Perchè se avesse aperto gli occhi, se fose
tornato alla realtà, l'imbarazzo per quella situazione
avrebbe
prevalso, e il suo orgoglio lo avrebbe fatto allontanare
repentinamente dal suo Alfred. E dopo tutto quel tempo passato
lontano da lui, non aveva fretta di lasciarlo.
Un
altro sussurro: "Artie...?"
"Stai
zitto."
"Stai
bene?"
"Stavo
meglio prima che tu aprissi quella tua stupida bocca."
A
quel punto Arthur aprì gli occhi, e alzò lo
sguardo, per incontrare
quei due meravigliosi frammenti di cielo che tanto amava, che aveva
amato sempre. Notò che il viso dell'americano era arrossato,
forse
per il freddo pungente; poi, la sua attenzione si concentrò
sulle
sue labbra, trovandole leggermente screpolate ma non per questo meno
belle.
Sentì un forte calore salirgli alle guance, ma non si
scostò, combattendo quella vocina nella sua testa che in
quel
momento gli stava dando dell'idiota.
"Hai
visto? Ti ho afferrato al volo prima che cadessi.", mormorò
Alfred facendogli l'occhiolino.
Arthur
lo guardò in tralice: "Non avresti avuto questo problema se
fossimo andati in un ristorante."
L'altro
rise, per poi avvicinarsi di nuovo al suo orecchio per bisbigliare:
"Ma in un ristorante non avrei certo potuto abbracciarti
così."
A
quelle parole, l'inglese non potè evitare di sorridere. Era
in
momenti come quello che capiva quanto quel ragazzo non fosse affatto
stupido, anzi. Era furbo, era dannatamente furbo.
"Oh,
quindi era tutto finalizzato a palpeggiarmi?", chiese Arthur
inarcando un sopracciglio.
"Non
dirlo in quel modo, perde tutto il suo lato romantico!", si
lamentò Alfred, imbronciandosi.
Arthur
stava per rispondere, per ribadire che no, dannazione, per quanto si
sforzasse non riusciva a trovarci nulla di romantico in quel
posto.
Ma poi qualcosa di piccolo e gelido gli poggiò sul naso,
facendolo rabbrividire. E poi un altro, sulla guancia sinistra, e un
altro ancora sulla fronte.
"Guarda!
Sta nevicando!", esclamò l'americano alzando gli occhi al
cielo.
Dal
cielo nero infatti cominciavano a scendere, lenti e silenziosi,
migliaia di piccoli fiocchi bianchi che andavano a posarsi su di loro
con piccole carezze ghiacciate.
Arthur li fissò a lungo, mentre
si posavano sulle sue ciglia.
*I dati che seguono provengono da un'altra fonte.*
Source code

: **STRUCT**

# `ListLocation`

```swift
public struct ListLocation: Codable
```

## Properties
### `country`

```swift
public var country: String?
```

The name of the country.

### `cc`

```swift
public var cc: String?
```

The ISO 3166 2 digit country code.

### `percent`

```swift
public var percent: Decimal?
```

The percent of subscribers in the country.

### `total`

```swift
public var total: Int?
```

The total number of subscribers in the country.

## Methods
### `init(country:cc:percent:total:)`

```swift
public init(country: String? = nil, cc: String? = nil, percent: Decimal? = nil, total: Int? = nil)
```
Poi abbassò lo sguardo sul
ragazzo che
lo stava ancora stringendo a sè. E stranamente non gli
importò più
di nulla. Nè della pista di pattinaggio, nè dei
pattini che aveva
indosso, nè della gente che gli sfrecciava accanto. C'erano
solo
loro, lui e il suo stupido americano, che ora se ne stava con la
bocca spalancata per afferrare i fiocchi di neve con la lingua.
"Sai,
forse non avevi tutti i torti.", mormorò.
Alfred
abbassò lo sguardo su di lui, sorridendo: "Che intendi dire?"
L'inglese
esitò un istante, per poi proseguire:
"Bè...questo è
abbastanza romantico, credo."
L'espressione
dell'altro si illuminò: "Certo che lo è.
C'è la mia
bellissima faccia alla voce 'romanticismo' sul vocabolario, controlla
pure!"
Arthur
scoppiò a ridere. Rideva, rideva davvero di gusto senza
capire
perchè, in fondo quella battuta faceva davvero tristezza.
"Buon
Natale, idiota.", fece poi, tra una risata e l'altra.
Alfred
rise a sua volta, e si sporse in avanti per schioccargli un casto e
rapido bacio sulle labbra che comunque ebbe l'effetto di una scarica
elettrica sul corpo dell'altro.
"Buon
Natale, Artie."
"So
please just fall in love with me, this Christmas
There's nothing
else that I will need, this Christmas
Won't be wrapped under a
tree, I want something that lasts forever, so kiss me on this
Cold
December night"
Angolino
dell'Autrice:
Salve
a tutti!
Alla fine mi sono arresa allo spirito natalizio e,
nonostante mi fossi ripromessa di non farlo mai, ho pubblicato
qualcosa ispirato al Natale. Come sono mainstream :')
Ovviamente
la citazione è presa dalla canzone "Cold December Night"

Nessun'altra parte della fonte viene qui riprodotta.